Vchitect / VBench

[CVPR2024 Highlight] VBench - We Evaluate Video Generation
https://vchitect.github.io/VBench-project/
Apache License 2.0
602 stars 29 forks source link

The number of videos in the published sampled videos is inconsistent #84

Open YinAoXiong opened 6 days ago

YinAoXiong commented 6 days ago

When I downloaded the video files published in Google Drive for testing, I found that their file numbers were inconsistent, taking MiniMax, CogVideoX-2B and OpenSoraPlanv1-1 as examples. I used MiniMax as a benchmark and counted the file name differences between CogVideoX-2B and OpenSoraPlanv1-1 relative to MiniMax. The results are in the attachment.

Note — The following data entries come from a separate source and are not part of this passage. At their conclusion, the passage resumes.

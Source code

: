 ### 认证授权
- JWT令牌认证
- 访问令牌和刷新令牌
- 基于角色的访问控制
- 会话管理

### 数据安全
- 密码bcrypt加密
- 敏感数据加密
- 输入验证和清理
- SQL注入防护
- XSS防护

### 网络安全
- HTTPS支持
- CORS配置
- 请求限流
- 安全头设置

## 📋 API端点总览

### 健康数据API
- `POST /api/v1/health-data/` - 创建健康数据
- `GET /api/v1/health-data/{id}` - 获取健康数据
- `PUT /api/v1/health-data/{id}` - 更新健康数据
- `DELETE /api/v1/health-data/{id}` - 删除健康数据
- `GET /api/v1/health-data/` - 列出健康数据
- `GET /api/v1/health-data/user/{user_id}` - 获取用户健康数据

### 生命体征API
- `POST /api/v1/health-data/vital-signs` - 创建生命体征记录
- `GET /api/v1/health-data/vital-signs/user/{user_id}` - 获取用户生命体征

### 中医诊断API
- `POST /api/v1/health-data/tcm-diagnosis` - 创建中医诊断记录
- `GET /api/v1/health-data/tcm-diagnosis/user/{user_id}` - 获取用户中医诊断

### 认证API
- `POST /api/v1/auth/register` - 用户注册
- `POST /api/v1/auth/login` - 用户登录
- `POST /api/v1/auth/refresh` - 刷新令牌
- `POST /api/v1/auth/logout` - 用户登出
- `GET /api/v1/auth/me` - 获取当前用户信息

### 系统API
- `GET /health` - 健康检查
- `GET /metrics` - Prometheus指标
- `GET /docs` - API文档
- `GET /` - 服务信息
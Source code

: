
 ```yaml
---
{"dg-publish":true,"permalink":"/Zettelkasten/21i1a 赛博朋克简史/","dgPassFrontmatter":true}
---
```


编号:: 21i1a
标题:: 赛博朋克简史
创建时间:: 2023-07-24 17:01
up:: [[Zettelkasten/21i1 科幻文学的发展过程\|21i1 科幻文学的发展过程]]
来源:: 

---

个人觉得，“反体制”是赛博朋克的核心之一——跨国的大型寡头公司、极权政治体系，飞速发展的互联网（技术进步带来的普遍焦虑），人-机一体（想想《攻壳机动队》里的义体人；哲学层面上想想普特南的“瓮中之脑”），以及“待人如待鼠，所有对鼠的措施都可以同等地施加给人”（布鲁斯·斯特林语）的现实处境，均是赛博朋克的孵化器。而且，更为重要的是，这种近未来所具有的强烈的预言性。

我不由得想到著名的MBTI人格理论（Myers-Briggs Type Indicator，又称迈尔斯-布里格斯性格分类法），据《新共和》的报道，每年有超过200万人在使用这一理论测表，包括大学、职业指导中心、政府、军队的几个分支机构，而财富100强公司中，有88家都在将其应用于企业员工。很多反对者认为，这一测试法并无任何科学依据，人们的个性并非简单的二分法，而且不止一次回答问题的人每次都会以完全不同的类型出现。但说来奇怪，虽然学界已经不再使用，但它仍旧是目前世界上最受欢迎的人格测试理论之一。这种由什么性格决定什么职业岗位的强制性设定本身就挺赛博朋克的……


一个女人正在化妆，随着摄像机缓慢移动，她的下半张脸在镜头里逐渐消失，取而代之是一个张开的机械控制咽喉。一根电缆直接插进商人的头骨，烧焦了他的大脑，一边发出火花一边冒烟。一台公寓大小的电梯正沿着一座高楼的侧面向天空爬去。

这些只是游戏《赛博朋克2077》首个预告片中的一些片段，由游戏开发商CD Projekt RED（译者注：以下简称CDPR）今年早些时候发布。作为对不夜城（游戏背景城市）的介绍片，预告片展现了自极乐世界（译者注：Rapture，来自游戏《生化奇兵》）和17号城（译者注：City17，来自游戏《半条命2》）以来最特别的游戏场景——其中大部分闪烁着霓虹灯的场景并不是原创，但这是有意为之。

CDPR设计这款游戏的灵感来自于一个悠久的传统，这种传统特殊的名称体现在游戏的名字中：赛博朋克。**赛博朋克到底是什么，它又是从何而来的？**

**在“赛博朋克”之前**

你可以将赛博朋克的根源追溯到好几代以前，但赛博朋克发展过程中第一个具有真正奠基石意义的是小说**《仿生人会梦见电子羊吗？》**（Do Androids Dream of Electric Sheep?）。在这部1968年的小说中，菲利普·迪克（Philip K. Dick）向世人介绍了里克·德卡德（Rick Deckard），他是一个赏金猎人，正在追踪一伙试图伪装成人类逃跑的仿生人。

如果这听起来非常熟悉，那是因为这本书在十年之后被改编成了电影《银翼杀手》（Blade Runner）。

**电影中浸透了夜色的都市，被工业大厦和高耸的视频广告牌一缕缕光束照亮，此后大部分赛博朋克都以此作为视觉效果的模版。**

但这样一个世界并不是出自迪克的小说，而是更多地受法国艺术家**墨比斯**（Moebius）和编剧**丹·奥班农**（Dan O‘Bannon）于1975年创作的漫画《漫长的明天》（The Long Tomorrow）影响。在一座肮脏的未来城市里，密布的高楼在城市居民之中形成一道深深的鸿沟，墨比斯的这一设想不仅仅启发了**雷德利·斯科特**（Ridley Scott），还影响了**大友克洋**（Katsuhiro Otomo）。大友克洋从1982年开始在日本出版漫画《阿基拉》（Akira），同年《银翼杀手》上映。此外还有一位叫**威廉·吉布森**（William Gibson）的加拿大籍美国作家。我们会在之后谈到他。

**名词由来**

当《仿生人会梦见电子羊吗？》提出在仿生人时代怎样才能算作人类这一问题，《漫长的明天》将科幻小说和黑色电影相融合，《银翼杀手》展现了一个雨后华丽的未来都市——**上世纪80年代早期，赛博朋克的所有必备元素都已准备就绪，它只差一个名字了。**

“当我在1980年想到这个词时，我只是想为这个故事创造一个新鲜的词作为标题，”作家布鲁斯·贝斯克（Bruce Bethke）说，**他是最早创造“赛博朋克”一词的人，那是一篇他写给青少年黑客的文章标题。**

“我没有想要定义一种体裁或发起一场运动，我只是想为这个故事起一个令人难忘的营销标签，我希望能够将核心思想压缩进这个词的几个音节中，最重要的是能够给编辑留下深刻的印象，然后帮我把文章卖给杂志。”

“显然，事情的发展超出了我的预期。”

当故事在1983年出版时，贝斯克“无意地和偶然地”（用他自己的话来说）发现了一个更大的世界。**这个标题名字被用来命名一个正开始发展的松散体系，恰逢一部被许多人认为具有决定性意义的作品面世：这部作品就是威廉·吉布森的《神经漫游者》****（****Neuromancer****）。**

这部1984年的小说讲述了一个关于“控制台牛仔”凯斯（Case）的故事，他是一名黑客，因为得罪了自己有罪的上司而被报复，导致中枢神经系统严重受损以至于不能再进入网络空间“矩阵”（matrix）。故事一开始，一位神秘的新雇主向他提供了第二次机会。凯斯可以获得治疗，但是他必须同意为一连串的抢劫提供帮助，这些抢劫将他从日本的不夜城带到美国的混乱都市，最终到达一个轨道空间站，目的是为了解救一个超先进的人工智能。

The main differences are as follows:

  1. The CogVideoX-series video repeats the videos in the temporal_flickering category 25 times instead of 5 like the others.
  2. There are two duplicate prompts in the prompt, "A fantasy landscape" and "a fantasy landscape". Some will choose one, such as MiniMax, while some will use both, such as OpenSoraPlanv1-1. It seems that some will use a mixture of the two, which is a bit random.

I don't know if this difference will affect the fairness of the comparison. Perhaps we can set a standard for the number of files and file naming, and use a pre-process to check whether the submitted video meets the requirements.

MiniMax-OpenSoraPlanv1-1.txt MiniMax-CogVideoX-2B.txt

ziqihuangg commented 5 days ago

Thanks for your questions and comments.

When using VBench to calculate the Temporal Flickering of a short video, we sample 25 videos to filter out 5 static ones. For long videos evaluated with VBench-Long, each long video is sliced into shorter 2-second clips. In this case, only the first 5 short static clips are used for scoring, and these clips are exclusively derived from the first 5 long videos. Thus, sampling the first 5 long videos is sufficient. The previous requirement of 25 videos was redundant but does not affect the reproducibility of the evaluation results.

Regarding the prompts "A fantasy landscape" and "a fantasy landscape," we sample videos for each prompt separately and calculate scores independently. However, a case sensitivity issue during the upload process led to conflicting file names, resulting in missing videos. We are re-uploading the missing videos. Thanks for your patience!